# PROBLEM STATEMENT:
Only the text of the records belongs in the answer; the pictures must be dropped.

# EXCERPTED RECORDS:
● ● ● ●

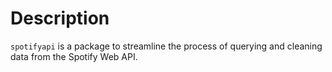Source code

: # Description

`spotifyapi` is a package to streamline the process of querying and cleaning data from the Spotify Web API.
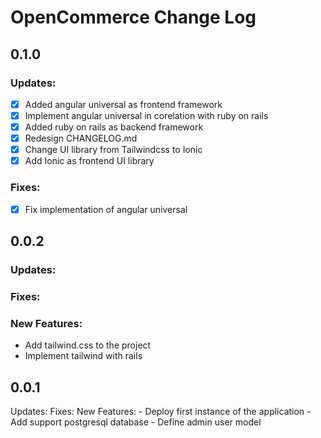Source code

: # OpenCommerce Change Log
## 0.1.0
### Updates:
- [x] Added angular universal as frontend framework
- [x] Implement angular universal in corelation with ruby on rails
- [x] Added ruby on rails as backend framework
- [x] Redesign CHANGELOG.md
- [x] Change UI library from Tailwindcss to Ionic
- [x] Add Ionic as frontend UI library
### Fixes:
- [x] Fix implementation of angular universal


## 0.0.2
### Updates:
### Fixes:
### New Features:
- Add tailwind.css to the project
- Implement tailwind with rails


## 0.0.1
Updates:
Fixes:
New Features:
    -  Deploy first instance of the application
    -  Add support postgresql database
    -  Define admin user model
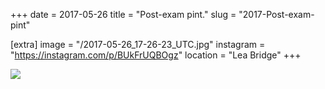 +++
date = 2017-05-26
title = "Post-exam pint."
slug = "2017-Post-exam-pint"

[extra]
image = "/2017-05-26_17-26-23_UTC.jpg"
instagram = "https://instagram.com/p/BUkFrUQBOgz"
location = "Lea Bridge"
+++

<img src="/2017-05-26_17-26-23_UTC.jpg" />
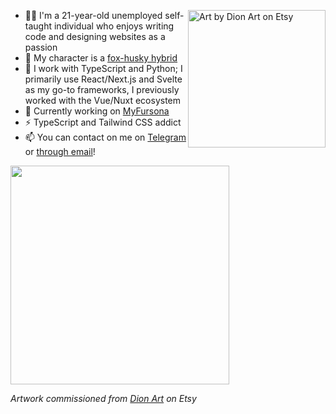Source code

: <div>
<img align="right" alt="Art by Dion Art on Etsy" width="220" src="https://res.cloudinary.com/kuroji-fusky-s3/image/upload/fursonas/comms/dionart_fusky_062af1.png">

<!-- About me -->

- 👨‍💻 I'm a 21-year-old unemployed self-taught individual who enjoys writing code and designing websites as a passion
- 🦊 My character is a [fox-husky hybrid](https://furry.engineer/@kurojifusky/110513620902455819)
- 🔧 I work with TypeScript and Python; I primarily use React/Next.js and Svelte as my go-to frameworks, I previously worked with the Vue/Nuxt ecosystem
- 🔭 Currently working on [MyFursona][mf]
- ⚡ TypeScript and Tailwind CSS addict
- 📫 You can contact on me on [Telegram][tme] or [through email][kemail]!

</div>

<img width="350" src="https://github-readme-stats.vercel.app/api/top-langs/?username=kuroji-fusky&layout=compact&theme=tokyonight&langs_count=10&hide_border=true&card_width=333&hide=json,markdown,mdx">

*Artwork commissioned from [Dion Art](https://www.etsy.com/shop/DionDigitalArt) on Etsy*

[mf]: https://github.com/MyFursona-Project/MyFursona
[betsy]: https://github.com/kuroji-fusky/betsy
[tme]: https://t.me/kurojifusky
[kemail]: mailto:hello@kurojifusky.com
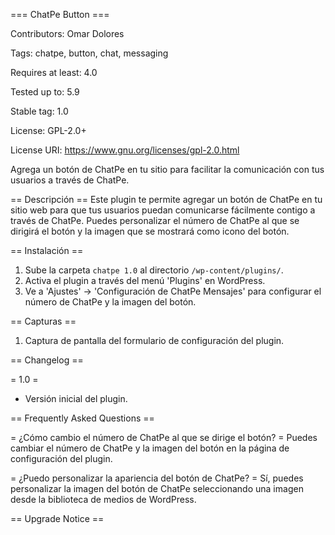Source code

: === ChatPe Button ===

Contributors: Omar Dolores

Tags: chatpe, button, chat, messaging

Requires at least: 4.0

Tested up to: 5.9

Stable tag: 1.0

License: GPL-2.0+

License URI: https://www.gnu.org/licenses/gpl-2.0.html

Agrega un botón de ChatPe en tu sitio para facilitar la comunicación con tus usuarios a través de ChatPe.

== Descripción ==
Este plugin te permite agregar un botón de ChatPe en tu sitio web para que tus usuarios puedan comunicarse fácilmente contigo a través de ChatPe. Puedes personalizar el número de ChatPe al que se dirigirá el botón y la imagen que se mostrará como icono del botón.

== Instalación ==
1. Sube la carpeta `chatpe 1.0` al directorio `/wp-content/plugins/`.
2. Activa el plugin a través del menú 'Plugins' en WordPress.
3. Ve a 'Ajustes' -> 'Configuración de ChatPe Mensajes' para configurar el número de ChatPe y la imagen del botón.

== Capturas ==
1. Captura de pantalla del formulario de configuración del plugin.

== Changelog ==

= 1.0 =
* Versión inicial del plugin.

== Frequently Asked Questions ==

= ¿Cómo cambio el número de ChatPe al que se dirige el botón? =
Puedes cambiar el número de ChatPe y la imagen del botón en la página de configuración del plugin.

= ¿Puedo personalizar la apariencia del botón de ChatPe? =
Sí, puedes personalizar la imagen del botón de ChatPe seleccionando una imagen desde la biblioteca de medios de WordPress.

== Upgrade Notice ==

● ● ● ●

# YOUR SOLUTION:
Source code

: # Description

`spotifyapi` is a package to streamline the process of querying and cleaning data from the Spotify Web API.
Source code

: # OpenCommerce Change Log
## 0.1.0
### Updates:
- [x] Added angular universal as frontend framework
- [x] Implement angular universal in corelation with ruby on rails
- [x] Added ruby on rails as backend framework
- [x] Redesign CHANGELOG.md
- [x] Change UI library from Tailwindcss to Ionic
- [x] Add Ionic as frontend UI library
### Fixes:
- [x] Fix implementation of angular universal


## 0.0.2
### Updates:
### Fixes:
### New Features:
- Add tailwind.css to the project
- Implement tailwind with rails


## 0.0.1
Updates:
Fixes:
New Features:
    -  Deploy first instance of the application
    -  Add support postgresql database
    -  Define admin user model
 +++
date = 2017-05-26
title = "Post-exam pint."
slug = "2017-Post-exam-pint"

[extra]
image = "/2017-05-26_17-26-23_UTC.jpg"
instagram = "https://instagram.com/p/BUkFrUQBOgz"
location = "Lea Bridge"
+++

<img src="/2017-05-26_17-26-23_UTC.jpg" />
Source code

: <div>
<img align="right" alt="Art by Dion Art on Etsy" width="220" src="https://res.cloudinary.com/kuroji-fusky-s3/image/upload/fursonas/comms/dionart_fusky_062af1.png">

<!-- About me -->

- 👨‍💻 I'm a 21-year-old unemployed self-taught individual who enjoys writing code and designing websites as a passion
- 🦊 My character is a [fox-husky hybrid](https://furry.engineer/@kurojifusky/110513620902455819)
- 🔧 I work with TypeScript and Python; I primarily use React/Next.js and Svelte as my go-to frameworks, I previously worked with the Vue/Nuxt ecosystem
- 🔭 Currently working on [MyFursona][mf]
- ⚡ TypeScript and Tailwind CSS addict
- 📫 You can contact on me on [Telegram][tme] or [through email][kemail]!

</div>

<img width="350" src="https://github-readme-stats.vercel.app/api/top-langs/?username=kuroji-fusky&layout=compact&theme=tokyonight&langs_count=10&hide_border=true&card_width=333&hide=json,markdown,mdx">

*Artwork commissioned from [Dion Art](https://www.etsy.com/shop/DionDigitalArt) on Etsy*

[mf]: https://github.com/MyFursona-Project/MyFursona
[betsy]: https://github.com/kuroji-fusky/betsy
[tme]: https://t.me/kurojifusky
[kemail]: mailto:hello@kurojifusky.com
Source code

: === ChatPe Button ===

Contributors: Omar Dolores

Tags: chatpe, button, chat, messaging

Requires at least: 4.0

Tested up to: 5.9

Stable tag: 1.0

License: GPL-2.0+

License URI: https://www.gnu.org/licenses/gpl-2.0.html

Agrega un botón de ChatPe en tu sitio para facilitar la comunicación con tus usuarios a través de ChatPe.

== Descripción ==
Este plugin te permite agregar un botón de ChatPe en tu sitio web para que tus usuarios puedan comunicarse fácilmente contigo a través de ChatPe. Puedes personalizar el número de ChatPe al que se dirigirá el botón y la imagen que se mostrará como icono del botón.

== Instalación ==
1. Sube la carpeta `chatpe 1.0` al directorio `/wp-content/plugins/`.
2. Activa el plugin a través del menú 'Plugins' en WordPress.
3. Ve a 'Ajustes' -> 'Configuración de ChatPe Mensajes' para configurar el número de ChatPe y la imagen del botón.

== Capturas ==
1. Captura de pantalla del formulario de configuración del plugin.

== Changelog ==

= 1.0 =
* Versión inicial del plugin.

== Frequently Asked Questions ==

= ¿Cómo cambio el número de ChatPe al que se dirige el botón? =
Puedes cambiar el número de ChatPe y la imagen del botón en la página de configuración del plugin.

= ¿Puedo personalizar la apariencia del botón de ChatPe? =
Sí, puedes personalizar la imagen del botón de ChatPe seleccionando una imagen desde la biblioteca de medios de WordPress.

== Upgrade Notice ==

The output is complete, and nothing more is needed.